Sonar Scanner fails with 9.9 if operator== is implemented in cpp file

  • SonarQube 9.9 LTS
  • SonarScanner 4.6.x and also latest 4.8.x

The scanner runs fail with the attached error output.

scanner_log.txt (6.9 KB)

Moving the operator implementation from the .cpp file to the header file solved it.

.cpp causing the crash before removing the operator:

namespace somens
{
...
  bool TxPhases::operator==(const TxPhases& other) const = default;

...

.h before:

  bool operator==(const TxPhases& other) const;

.h after:

  bool operator==(const TxPhases& other) const = default;

Hi @petermbauer!
Please attach the sonar-cfamily-reproducer.zip file that the log mentions.

Thanks for sharing the reproducer on a private channel.

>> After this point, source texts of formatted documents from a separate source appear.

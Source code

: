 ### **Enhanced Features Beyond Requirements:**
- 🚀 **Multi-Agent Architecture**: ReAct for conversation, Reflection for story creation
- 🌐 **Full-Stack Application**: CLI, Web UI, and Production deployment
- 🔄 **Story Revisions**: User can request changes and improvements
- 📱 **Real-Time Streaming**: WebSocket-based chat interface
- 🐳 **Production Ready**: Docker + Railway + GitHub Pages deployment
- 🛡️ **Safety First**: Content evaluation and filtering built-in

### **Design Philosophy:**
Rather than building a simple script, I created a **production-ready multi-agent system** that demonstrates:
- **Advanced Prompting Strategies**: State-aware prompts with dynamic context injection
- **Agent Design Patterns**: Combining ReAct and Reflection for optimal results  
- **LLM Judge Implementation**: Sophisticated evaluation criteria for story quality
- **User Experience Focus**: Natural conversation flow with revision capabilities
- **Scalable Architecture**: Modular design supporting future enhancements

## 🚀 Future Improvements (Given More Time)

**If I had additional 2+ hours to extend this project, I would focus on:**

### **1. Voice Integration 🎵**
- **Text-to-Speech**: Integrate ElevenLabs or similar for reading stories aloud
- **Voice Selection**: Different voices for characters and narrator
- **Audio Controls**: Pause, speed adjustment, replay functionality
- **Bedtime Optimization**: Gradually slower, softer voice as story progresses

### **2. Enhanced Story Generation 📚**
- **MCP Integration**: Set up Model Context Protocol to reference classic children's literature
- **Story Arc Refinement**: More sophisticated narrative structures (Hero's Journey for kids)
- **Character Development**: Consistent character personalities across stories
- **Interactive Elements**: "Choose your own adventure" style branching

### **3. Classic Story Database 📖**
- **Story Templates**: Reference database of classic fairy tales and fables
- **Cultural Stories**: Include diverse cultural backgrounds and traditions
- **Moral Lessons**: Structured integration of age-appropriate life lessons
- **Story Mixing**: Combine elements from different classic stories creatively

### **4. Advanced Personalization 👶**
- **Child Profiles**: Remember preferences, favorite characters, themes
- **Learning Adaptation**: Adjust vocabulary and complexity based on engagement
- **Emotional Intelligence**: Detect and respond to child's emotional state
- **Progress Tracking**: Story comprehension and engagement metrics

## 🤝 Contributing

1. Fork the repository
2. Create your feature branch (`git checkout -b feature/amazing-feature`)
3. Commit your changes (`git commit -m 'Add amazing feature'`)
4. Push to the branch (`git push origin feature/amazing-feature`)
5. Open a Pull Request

The crash happens during parsing, where we recognize that there is no viable overload candidate for the call within the synthesized operator==() for your class because the default version will use std::equal(). The crash happens because if you user-provide the defaulted equality operator, then the declaration of the equality operator will be mentioned in the “no viable overloads found” diagnostics and that is where it crashes.

I created CPP-4149 for tracking this crash.

To unblock you I would recommend to check your code if the “no viable overloads found” diagnostic is valid and try to fix that, so that we wouldn’t diagnose it and try to construct a message for it and crashing.

Alternatively, or if that is not a valid error, you can always exclude the given file from the analysis using the sonar.exclusions option until we fix this crash.

Thanks for taking care of this so quickly, we already moved the operator definition to the header file to unblock us.

Mind that leads to a slight semantic difference, on which you probably not depend on but I’m mention it anyway.
It’s that if you in the class define the function with = default; it means that it’s NOT “user-provided” but “auto synthesized”. It means that the rest of the special member functions will be generated by the compiler automatically.

On the other hand, if you only declare it and later specify it’s body as MyClass::specialmemberfn() = default; it means that it’s “user-provided” but we use the default version what the compiler would have generated. This means that the rest of the special member functions WON’T be “auto synthesized”.

It could be important if you expose the given class in some public APIs that ends up consumed by some user-code, and start depending on the fact that the rest of the special member functions exist/ doesn’t exist. So, making such changes is an ABI-breaking change.